Has anyone an idea??

kefeng

ta0kira · 04-16-2006, 12:27 PM

If you have an address which you can write to then it's already allocated; allocation is what gives you the address in the first place. You can use in-place new in C++ to create an object at a specific location. Example:

Code:

#include <memory>

int main()
{
        unsigned char Memory[ sizeof(int) ];
        new( (int*) &Memory ) int;
}

What is the purpose of using a specific address?
ta0kira

koningshoed · 04-16-2006, 12:44 PM

Quote:

1. how to allocate memory at given address?

With this I assume you mean get access to memory at a given physical address? If this is indeed what you mean then the following function should achieve what you need:

Code:

#include <sys/mman.h>

void* allocphysmem(off_t phys_addr, size_t sz)
{
    void* virt_addr;

    int devmem = open("/dev/mem", O_RDWR);
    if(devmem < 0)
        return NULL;
    
    virt_addr = mmap(NULL, sz, PROT_READ | PROT_WRITE, MAP_SHARED, devmem, phys_addr);
    close(devmem);

    return virt_addr;
}

This will return a void* pointer you can use to access the memory at phys_addr, please note that it is highly unlikely that this pointer will have any correlation to phys_addr. For example, calling allocphysmem(0xA0000, 0x10000) will allocate 65KiB of memory at some virtual address that just happens to point to physical memory address 0xA0000. You will probably cast the void* to an uint8_t* or unsigned char* or something more usable.

As for the memory trap, I have no idea how to do this. I'm pretty sure most hardware systems can provide this functionality and the kernel probably has some mechanism to expose it (afaik both valgrind and gdb sets up memory traps of sorts).

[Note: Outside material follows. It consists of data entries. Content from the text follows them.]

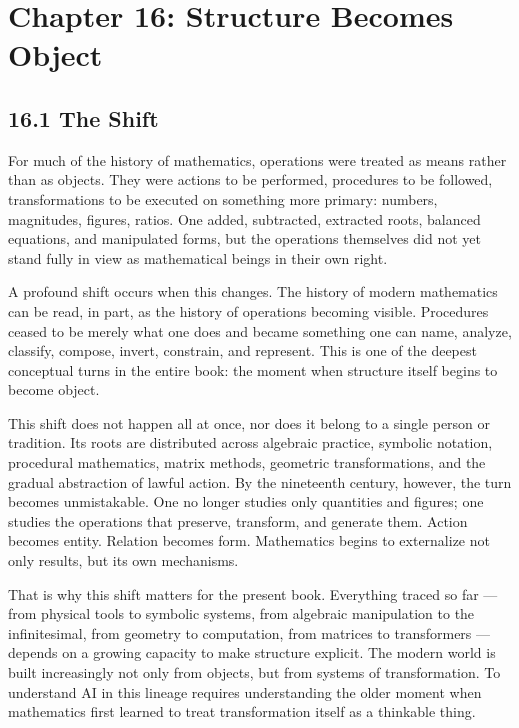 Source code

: \newpage
\vspace*{3cm}

\hypertarget{chapter-16-structure-becomes-object}{%
\section{Chapter 16: Structure Becomes
Object}\label{chapter-16-structure-becomes-object}}

\hypertarget{the-shift}{%
\subsection{16.1 The Shift}\label{the-shift}}

For much of the history of mathematics, operations were treated as means
rather than as objects. They were actions to be performed, procedures to
be followed, transformations to be executed on something more primary:
numbers, magnitudes, figures, ratios. One added, subtracted, extracted
roots, balanced equations, and manipulated forms, but the operations
themselves did not yet stand fully in view as mathematical beings in
their own right.

A profound shift occurs when this changes. The history of modern
mathematics can be read, in part, as the history of operations becoming
visible. Procedures ceased to be merely what one does and became
something one can name, analyze, classify, compose, invert, constrain,
and represent. This is one of the deepest conceptual turns in the entire
book: the moment when structure itself begins to become object.

This shift does not happen all at once, nor does it belong to a single
person or tradition. Its roots are distributed across algebraic
practice, symbolic notation, procedural mathematics, matrix methods,
geometric transformations, and the gradual abstraction of lawful action.
By the nineteenth century, however, the turn becomes unmistakable. One
no longer studies only quantities and figures; one studies the
operations that preserve, transform, and generate them. Action becomes
entity. Relation becomes form. Mathematics begins to externalize not
only results, but its own mechanisms.

That is why this shift matters for the present book. Everything traced
so far --- from physical tools to symbolic systems, from algebraic
manipulation to the infinitesimal, from geometry to computation, from
matrices to transformers --- depends on a growing capacity to make
structure explicit. The modern world is built increasingly not only from
objects, but from systems of transformation. To understand AI in this
lineage requires understanding the older moment when mathematics first
learned to treat transformation itself as a thinkable thing.

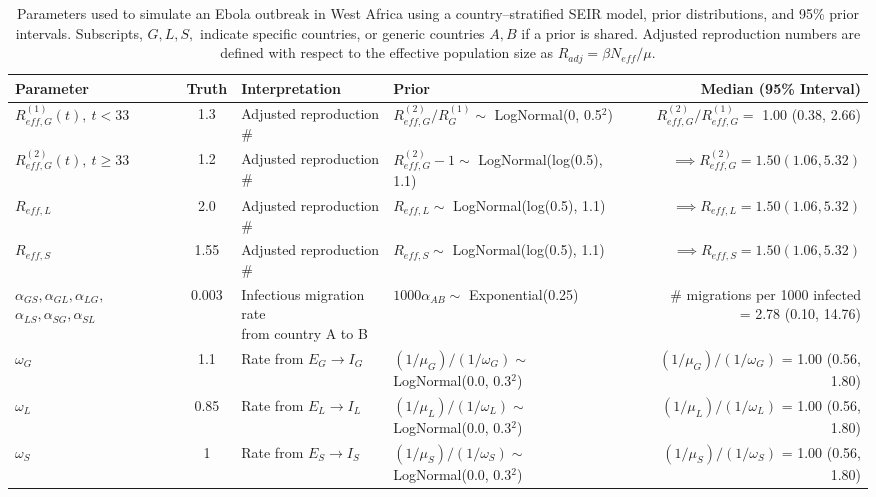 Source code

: \begin{table}
	\begin{fullpage}
		\caption[Parameters and priors for a simulated Ebola outbreak in West Africa.]{Parameters used to simulate an Ebola outbreak in West Africa using a country--stratified SEIR model, prior distributions, and 95\% prior intervals. Subscripts, $ G,L,S, $ indicate specific countries, or generic countries $ A,B $ if a prior is shared. Adjusted reproduction numbers are defined with respect to the effective population size as $ R_{adj} = \beta N_{eff} /\mu $.}
		\label{tab:ebola_synth_pars}
		\scriptsize
	\centering
	\begin{tabular}{lcllr}
		\hline
		\textbf{Parameter} & \textbf{Truth} & \textbf{Interpretation} & \textbf{Prior} & \textbf{Median (95\% Interval)} \\ \hline
		$ R_{eff,G}^{(1)}(t),\ t<33 $ & 1.3 & Adjusted reproduction \#  & $ R_{eff,G}^{(2)} / R_G^{(1)}\sim $ LogNormal(0, 0.5$ ^2 $) & $ R_{eff,G}^{(2)} / R_{eff,G}^{(1)} = $ 1.00 (0.38, 2.66) \\
		$ R_{eff,G}^{(2)}(t),\ t\geq33 $ & 1.2 & Adjusted reproduction \# & $ R_{eff,G}^{(2)}-1\sim $ LogNormal(log(0.5), 1.1) & $ \implies R_{eff,G}^{(2)} = 1.50 (1.06, 5.32)$ \\
		$ R_{eff,L} $ & 2.0 & Adjusted reproduction \# & $ R_{eff,L}\sim $ LogNormal(log(0.5), 1.1) & $ \implies R_{eff,L} = 1.50 (1.06, 5.32)$ \\
		$ R_{eff,S} $ & 1.55 & Adjusted reproduction \# & $ R_{eff,S}\sim $ LogNormal(log(0.5), 1.1) & $ \implies R_{eff,S} = 1.50 (1.06, 5.32)$ \\
		\makecell[l]{$ \alpha_{GS},\alpha_{GL}, \alpha_{LG},$\\
		$ \alpha_{LS},\alpha_{SG}, \alpha_{SL} $} & 0.003 & \makecell[l]{Infectious migration rate \\ from country A to B} & $ 1000\alpha_{AB} \sim$ Exponential(0.25) & \makecell[r]{\# migrations per 1000 infected \\ = 2.78 (0.10, 14.76)}\\ 
		$ \omega_G $ & 1.1 & Rate from $ E_G\rightarrow I_G $ & $ (1/\mu_G)\big/(1/\omega_G) \sim $ LogNormal(0.0, 0.3$ ^2 $) & $ (1/\mu_G)\big/(1/\omega_G) $ = 1.00 (0.56, 1.80) \\
		$ \omega_L $ & 0.85 & Rate from $ E_L\rightarrow I_L $ & $ (1/\mu_L)\big/(1/\omega_L) \sim $ LogNormal(0.0, 0.3$ ^2 $) & $ (1/\mu_L)\big/(1/\omega_L) $ = 1.00 (0.56, 1.80) \\
		$ \omega_S $ & 1 & Rate from $ E_S\rightarrow I_S $ & $ (1/\mu_S)\big/(1/\omega_S) \sim $ LogNormal(0.0, 0.3$ ^2 $) & $ (1/\mu_S)\big/(1/\omega_S) $ = 1.00 (0.56, 1.80) \\

\end{tabular}
\end{fullpage}
\end{table}

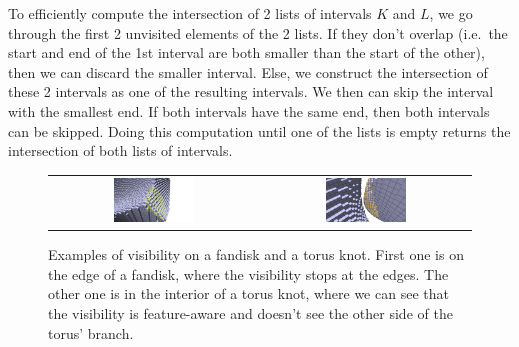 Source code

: \documentclass[runningheads]{llncs}
\begin{document}
    To efficiently compute the intersection of 2 lists of intervals $K$ and $L$, we go through the first 2 unvisited
    elements of the 2 lists. If they don't overlap (i.e.\ the start and end of the 1st interval are both smaller than
    the start of the other), then we can discard the smaller interval. Else, we construct the intersection of these
    2 intervals as one of the resulting intervals. We then can skip the interval with the smallest end. If both
    intervals have the same end, then both intervals can be skipped. Doing this computation until one of the lists
    is empty returns the intersection of both lists of intervals.


    \begin{figure}
        \centering
        \begin{tabular}{c c}
            \includegraphics[width=0.4\textwidth]{pictures/visibility_from_given_point_r_10} &
            \includegraphics[width=0.4\textwidth]{pictures/visibility_aware_of_features}
        \end{tabular}
        \caption{Examples of visibility on a fandisk and a torus knot. First one is on the edge
        of a fandisk, where the visibility stops at the edges. The other one is in the interior
        of a torus knot, where we can see that the visibility is feature-aware and doesn't see
        the other side of the torus' branch.}
        \label{fig:visibility-results}
    \end{figure}
%
\end{document}
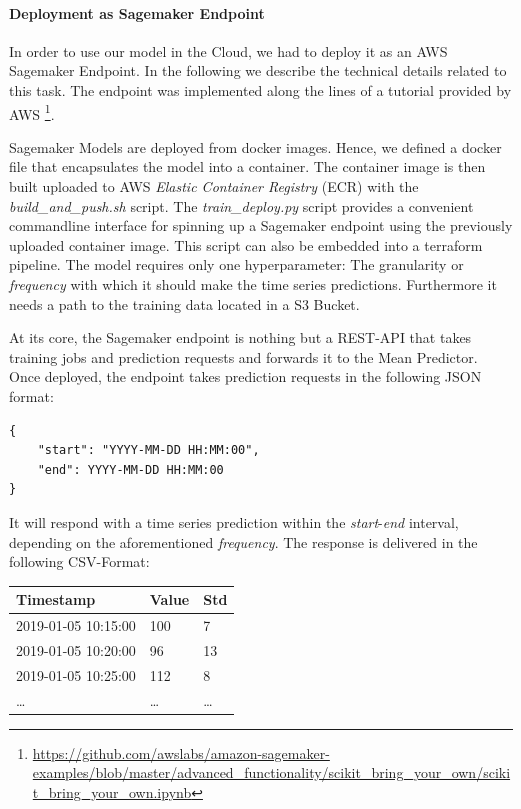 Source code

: \paragraph{Deployment as Sagemaker Endpoint}
In order to use our model in the Cloud, we had to deploy it as an AWS Sagemaker Endpoint. In the following we describe the technical details related to this task. The endpoint was implemented along the lines of a tutorial provided by AWS \footnote{\url{https://github.com/awslabs/amazon-sagemaker-examples/blob/master/advanced_functionality/scikit_bring_your_own/scikit_bring_your_own.ipynb}}.

Sagemaker Models are deployed from docker images. Hence, we defined a docker file that encapsulates the model into a container. The container image is then built uploaded to AWS \textit{Elastic Container Registry} (ECR) with the \textit{build\_and\_push.sh} script. The \textit{train\_deploy.py} script provides a convenient commandline interface for spinning up a Sagemaker endpoint using the previously uploaded container image. This script can also be embedded into a terraform pipeline.
The model requires only one hyperparameter: The granularity or \textit{frequency} with which it should make the time series predictions. Furthermore it needs a path to the training data located in a S3 Bucket.

At its core, the Sagemaker endpoint is nothing but a REST-API that takes training jobs and prediction requests and forwards it to the Mean Predictor. Once deployed, the endpoint takes prediction requests in the following JSON format:

\begin{lstlisting}
{
    "start": "YYYY-MM-DD HH:MM:00",
    "end": YYYY-MM-DD HH:MM:00
}
\end{lstlisting}

It will respond with a time series prediction within the \textit{start}-\textit{end} interval, depending on the aforementioned \textit{frequency}. The response is delivered in the following CSV-Format:

\begin{center}
    \begin{tabular}{ | l | l | l |}
    \hline
    Timestamp & Value & Std \\ \hline
    2019-01-05 10:15:00 & 100 & 7 \\ \hline
    2019-01-05 10:20:00 & 96 & 13 \\ \hline
    2019-01-05 10:25:00 & 112 & 8 \\ \hline
    \dots & \dots & \dots \\
    \hline
    \end{tabular}
\end{center}

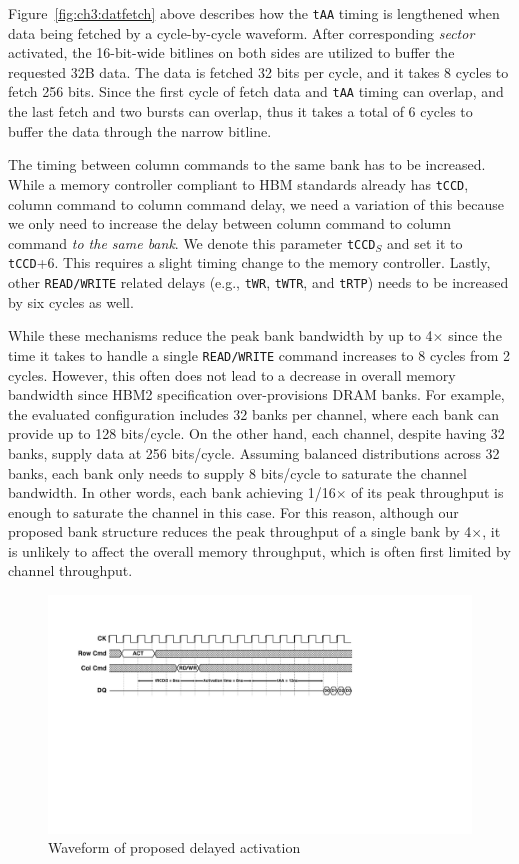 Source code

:Figure~\ref{fig:ch3:datfetch} above describes how the {\tt tAA} timing is lengthened 
when data being fetched by a cycle-by-cycle waveform. After corresponding {\it sector} activated, 
the 16-bit-wide bitlines on both sides are utilized to buffer the requested 32B data. 
The data is fetched 32 bits per cycle, and it takes 8 cycles to fetch 256 bits.
Since the first cycle of fetch data and {\tt tAA} timing can overlap, and the last fetch and two bursts 
can overlap, thus it takes a total of 6 cycles to buffer the data through the narrow bitline.

The timing between column commands to the same bank has to be increased. While a memory controller compliant to HBM standards already has {\tt tCCD}, column command to column command delay, we need a variation of this because we only need to increase the delay between column command to column command {\it to the same bank}. We denote this parameter {\tt tCCD}$_S$ and set it to {\tt tCCD}+6. This requires a slight timing change to the memory controller. Lastly, other {\tt READ/WRITE} related delays (e.g., {\tt tWR}, {\tt tWTR}, and {\tt tRTP}) needs to be increased by six cycles as well.

While these mechanisms reduce the peak bank bandwidth by up to 4$\times$ since the time it takes to handle a single {\tt READ/WRITE} command increases to 8 cycles from 2 cycles. However, this often does not lead to a decrease in overall memory bandwidth since HBM2 specification over-provisions DRAM banks. For example, the evaluated configuration includes 32 banks per channel, where each bank can provide up to 128 bits/cycle. On the other hand, each channel, despite having 32 banks, supply data at 256 bits/cycle. Assuming balanced distributions across 32 banks, each bank only needs to supply 8 bits/cycle to saturate the channel bandwidth. In other words, each bank achieving 1/16$\times$ of its peak throughput is enough to saturate the channel in this case. For this reason, although our proposed bank structure reduces the peak throughput of a single bank by 4$\times$, it is unlikely to affect the overall memory throughput, which is often first limited by channel throughput.

\begin{figure}[b]
    \centering
        \includegraphics[width=\linewidth]{figure/waveform_del_act.pdf}
    \caption{Waveform of proposed delayed activation}
    \label{fig:ch3:delact}
\end{figure}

Whether it's possible to detect when some external process modifies memory is debatable - I know where I work we have issues with a process needing to detect some chip modifies a specific value in memory, and detecting this is only possible inside a busy wait loop for all practical purposes.

kefeng.chen · 04-16-2006, 02:02 PM

Quote:

Originally Posted by ta0kira

What is the purpose of using a specific address?

I want to exactly copy the data segment of a process to the memory space of another process running on another computer, so that the target process can use the same pointer to access the same data.

To koningshoed,

what i want is not at a given physical address, but a given virtual address.

paulsm4 · 04-16-2006, 02:11 PM

Hi -

I'd recommend using "SysV IPCs".

You'll need to open a shared memory segment (shmget (), shmat(), etc). Then you'll probably also need to synchronize access to that segment (semget(), semop()).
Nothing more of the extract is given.